- _Required work_
Give back every line of the material below that has the string "EventHandler".

- _Available data_
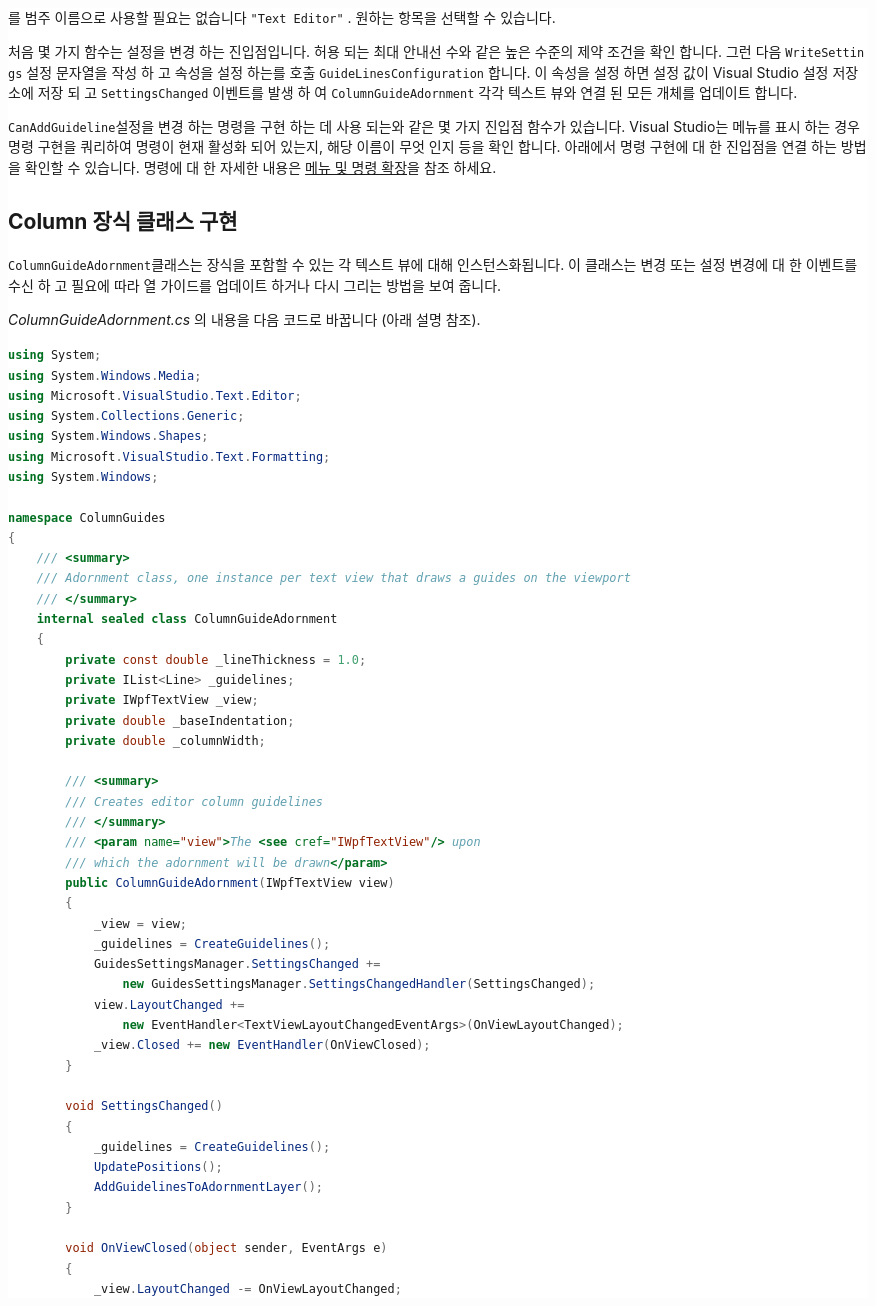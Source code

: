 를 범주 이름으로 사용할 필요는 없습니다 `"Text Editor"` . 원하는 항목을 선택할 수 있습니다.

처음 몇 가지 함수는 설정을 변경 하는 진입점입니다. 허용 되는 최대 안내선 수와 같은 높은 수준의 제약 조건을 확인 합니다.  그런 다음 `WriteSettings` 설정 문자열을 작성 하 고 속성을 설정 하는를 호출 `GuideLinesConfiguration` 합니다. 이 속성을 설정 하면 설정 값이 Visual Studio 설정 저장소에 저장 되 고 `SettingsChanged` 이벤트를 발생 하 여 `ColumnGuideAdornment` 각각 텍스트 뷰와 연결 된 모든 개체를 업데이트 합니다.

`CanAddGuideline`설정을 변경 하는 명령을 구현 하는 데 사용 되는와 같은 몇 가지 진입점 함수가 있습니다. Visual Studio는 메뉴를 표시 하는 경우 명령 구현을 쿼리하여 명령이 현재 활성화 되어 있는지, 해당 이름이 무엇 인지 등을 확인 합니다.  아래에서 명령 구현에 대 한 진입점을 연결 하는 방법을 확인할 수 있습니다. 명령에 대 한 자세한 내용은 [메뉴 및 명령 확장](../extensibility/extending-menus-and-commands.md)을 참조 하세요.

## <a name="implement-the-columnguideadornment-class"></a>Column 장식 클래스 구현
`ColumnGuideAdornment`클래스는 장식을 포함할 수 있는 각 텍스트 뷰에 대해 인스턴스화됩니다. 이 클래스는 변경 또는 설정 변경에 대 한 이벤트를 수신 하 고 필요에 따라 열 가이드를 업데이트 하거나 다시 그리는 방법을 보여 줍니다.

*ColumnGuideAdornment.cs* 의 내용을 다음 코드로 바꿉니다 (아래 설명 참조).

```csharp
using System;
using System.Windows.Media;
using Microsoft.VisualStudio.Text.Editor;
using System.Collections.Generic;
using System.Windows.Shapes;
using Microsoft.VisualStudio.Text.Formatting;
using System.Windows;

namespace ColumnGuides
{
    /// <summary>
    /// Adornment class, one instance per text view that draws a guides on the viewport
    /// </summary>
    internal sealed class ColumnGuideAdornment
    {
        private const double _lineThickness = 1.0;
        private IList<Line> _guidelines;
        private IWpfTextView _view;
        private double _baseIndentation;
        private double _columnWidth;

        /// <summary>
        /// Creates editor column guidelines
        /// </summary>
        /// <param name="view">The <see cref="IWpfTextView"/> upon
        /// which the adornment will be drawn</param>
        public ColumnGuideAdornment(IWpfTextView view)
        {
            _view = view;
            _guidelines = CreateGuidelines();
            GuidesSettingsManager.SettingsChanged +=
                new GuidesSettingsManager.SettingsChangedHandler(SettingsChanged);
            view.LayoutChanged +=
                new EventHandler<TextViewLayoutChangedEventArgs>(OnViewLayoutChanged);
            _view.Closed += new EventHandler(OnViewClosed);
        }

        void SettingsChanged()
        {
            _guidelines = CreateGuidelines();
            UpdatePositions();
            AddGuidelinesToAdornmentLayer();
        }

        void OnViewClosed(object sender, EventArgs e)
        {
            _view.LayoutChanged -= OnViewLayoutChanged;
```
* * *
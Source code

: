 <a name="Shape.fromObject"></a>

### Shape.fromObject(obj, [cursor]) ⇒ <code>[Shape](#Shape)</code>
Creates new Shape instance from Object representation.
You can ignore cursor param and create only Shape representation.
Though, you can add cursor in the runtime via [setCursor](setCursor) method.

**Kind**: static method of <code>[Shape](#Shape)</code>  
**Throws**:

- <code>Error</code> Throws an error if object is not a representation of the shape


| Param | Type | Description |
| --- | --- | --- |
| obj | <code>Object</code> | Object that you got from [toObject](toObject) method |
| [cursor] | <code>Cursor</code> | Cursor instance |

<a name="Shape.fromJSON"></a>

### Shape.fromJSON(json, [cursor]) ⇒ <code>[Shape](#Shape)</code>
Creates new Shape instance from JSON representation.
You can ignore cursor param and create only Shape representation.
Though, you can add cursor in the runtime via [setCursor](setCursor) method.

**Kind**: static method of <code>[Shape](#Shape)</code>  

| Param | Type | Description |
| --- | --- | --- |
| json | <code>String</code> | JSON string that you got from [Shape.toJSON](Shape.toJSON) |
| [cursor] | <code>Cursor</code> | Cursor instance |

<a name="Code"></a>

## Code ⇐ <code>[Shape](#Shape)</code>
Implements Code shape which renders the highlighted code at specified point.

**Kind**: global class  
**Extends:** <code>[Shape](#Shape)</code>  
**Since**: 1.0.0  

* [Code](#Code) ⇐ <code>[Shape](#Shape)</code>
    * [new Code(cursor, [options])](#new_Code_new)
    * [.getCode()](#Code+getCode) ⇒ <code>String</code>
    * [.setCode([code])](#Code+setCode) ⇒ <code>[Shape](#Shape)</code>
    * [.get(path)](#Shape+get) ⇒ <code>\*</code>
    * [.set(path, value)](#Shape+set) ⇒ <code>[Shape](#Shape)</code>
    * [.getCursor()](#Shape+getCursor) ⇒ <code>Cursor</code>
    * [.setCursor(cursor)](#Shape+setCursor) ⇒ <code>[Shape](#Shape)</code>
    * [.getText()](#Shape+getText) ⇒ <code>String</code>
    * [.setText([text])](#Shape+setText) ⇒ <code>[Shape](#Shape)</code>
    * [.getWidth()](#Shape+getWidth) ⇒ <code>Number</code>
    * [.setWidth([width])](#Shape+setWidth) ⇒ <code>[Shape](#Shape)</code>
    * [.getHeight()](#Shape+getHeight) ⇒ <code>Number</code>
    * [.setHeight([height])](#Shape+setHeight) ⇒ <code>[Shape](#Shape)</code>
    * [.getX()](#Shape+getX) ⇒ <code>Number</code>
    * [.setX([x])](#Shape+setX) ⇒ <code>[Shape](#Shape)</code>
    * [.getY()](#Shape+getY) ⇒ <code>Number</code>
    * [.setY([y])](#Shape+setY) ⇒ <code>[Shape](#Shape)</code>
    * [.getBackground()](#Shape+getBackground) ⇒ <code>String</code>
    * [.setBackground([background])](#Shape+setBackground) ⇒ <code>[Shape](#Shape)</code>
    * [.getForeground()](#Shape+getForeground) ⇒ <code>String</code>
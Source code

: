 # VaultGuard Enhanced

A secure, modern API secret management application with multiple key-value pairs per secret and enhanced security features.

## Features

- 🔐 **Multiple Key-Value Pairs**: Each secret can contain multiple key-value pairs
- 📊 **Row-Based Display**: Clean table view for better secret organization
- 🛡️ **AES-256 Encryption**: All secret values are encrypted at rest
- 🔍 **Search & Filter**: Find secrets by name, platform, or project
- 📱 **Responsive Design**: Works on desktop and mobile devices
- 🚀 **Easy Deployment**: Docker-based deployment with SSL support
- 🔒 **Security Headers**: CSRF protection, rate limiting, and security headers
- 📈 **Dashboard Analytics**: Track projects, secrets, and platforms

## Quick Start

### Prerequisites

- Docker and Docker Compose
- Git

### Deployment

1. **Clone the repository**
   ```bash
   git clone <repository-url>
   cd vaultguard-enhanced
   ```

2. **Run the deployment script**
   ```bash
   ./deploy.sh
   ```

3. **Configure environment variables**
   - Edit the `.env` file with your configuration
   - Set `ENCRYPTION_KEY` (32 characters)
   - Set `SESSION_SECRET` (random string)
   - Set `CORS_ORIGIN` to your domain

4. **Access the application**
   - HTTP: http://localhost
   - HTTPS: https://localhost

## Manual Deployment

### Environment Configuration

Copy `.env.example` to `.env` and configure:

- _Answer to the problem_
                new EventHandler<TextViewLayoutChangedEventArgs>(OnViewLayoutChanged);
            _view.Closed += new EventHandler(OnViewClosed);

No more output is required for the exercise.